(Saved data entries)
****

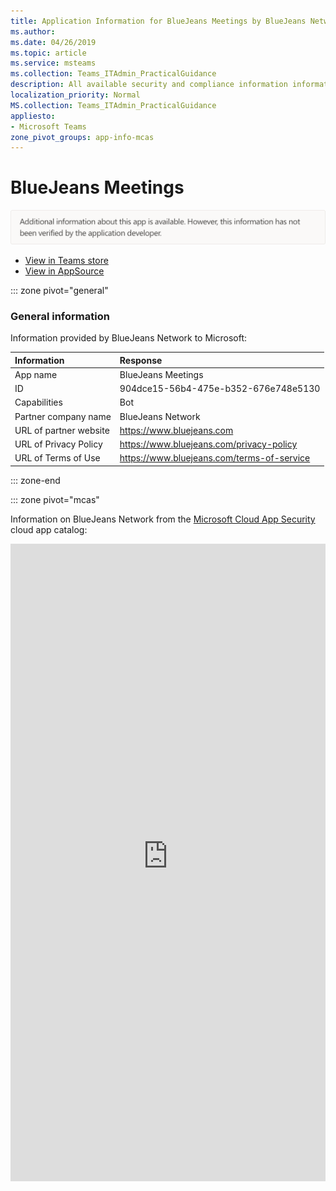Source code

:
 ```yaml
---
title: Application Information for BlueJeans Meetings by BlueJeans Network
ms.author: 
ms.date: 04/26/2019
ms.topic: article
ms.service: msteams
ms.collection: Teams_ITAdmin_PracticalGuidance
description: All available security and compliance information information for BlueJeans Meetings, its data handling policies, its Microsoft Cloud App Security app catalog information, and security/compliance information in the CSA STAR registry.
localization_priority: Normal
MS.collection: Teams_ITAdmin_PracticalGuidance
appliesto:
- Microsoft Teams
zone_pivot_groups: app-info-mcas
---
```

# BlueJeans Meetings

<img alt="Non-attested image" src="./images/unattested.png" width="650"/>

* <a href="https://teams.microsoft.com/l/app/904dce15-56b4-475e-b352-676e748e5130" target="_blank">View in Teams store</a>
* <a href="https://appsource.microsoft.com/en-us/product/office/WA104381866" target="_blank">View in AppSource</a>

::: zone pivot="general"

### General information

Information provided by BlueJeans Network to Microsoft:

| **Information** | **Response** |
|:----------------|:-------------|
| App name | BlueJeans Meetings |
| ID | 904dce15-56b4-475e-b352-676e748e5130 |
| Capabilities | Bot |
| Partner company name | BlueJeans Network |
| URL of partner website | <https://www.bluejeans.com> |
| URL of Privacy Policy | <https://www.bluejeans.com/privacy-policy> |
| URL of Terms of Use | <https://www.bluejeans.com/terms-of-service> |

::: zone-end


::: zone pivot="mcas"

Information on BlueJeans Network from the [Microsoft Cloud App Security](https://www.microsoft.com/en-us/enterprise-mobility-security/cloud-app-security) cloud app catalog:

<iframe height='1020' title='Microsoft Cloud App Security Information' src='https://3ca685143b5b46b4b0e5266dadf2e97c.codepen.website/#/dashboard/13195' frameborder='no'  style='width: 100%;'>

<a href="https://3ca685143b5b46b4b0e5266dadf2e97c.codepen.website/#/dashboard/13195" target="_blank">View in a new tab</a>

::: zone-end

****

What you need to do: Filter the entries above and return only the lines holding "service".

Result for this exercise:
ms.service: msteams
| URL of Terms of Use | <https://www.bluejeans.com/terms-of-service> |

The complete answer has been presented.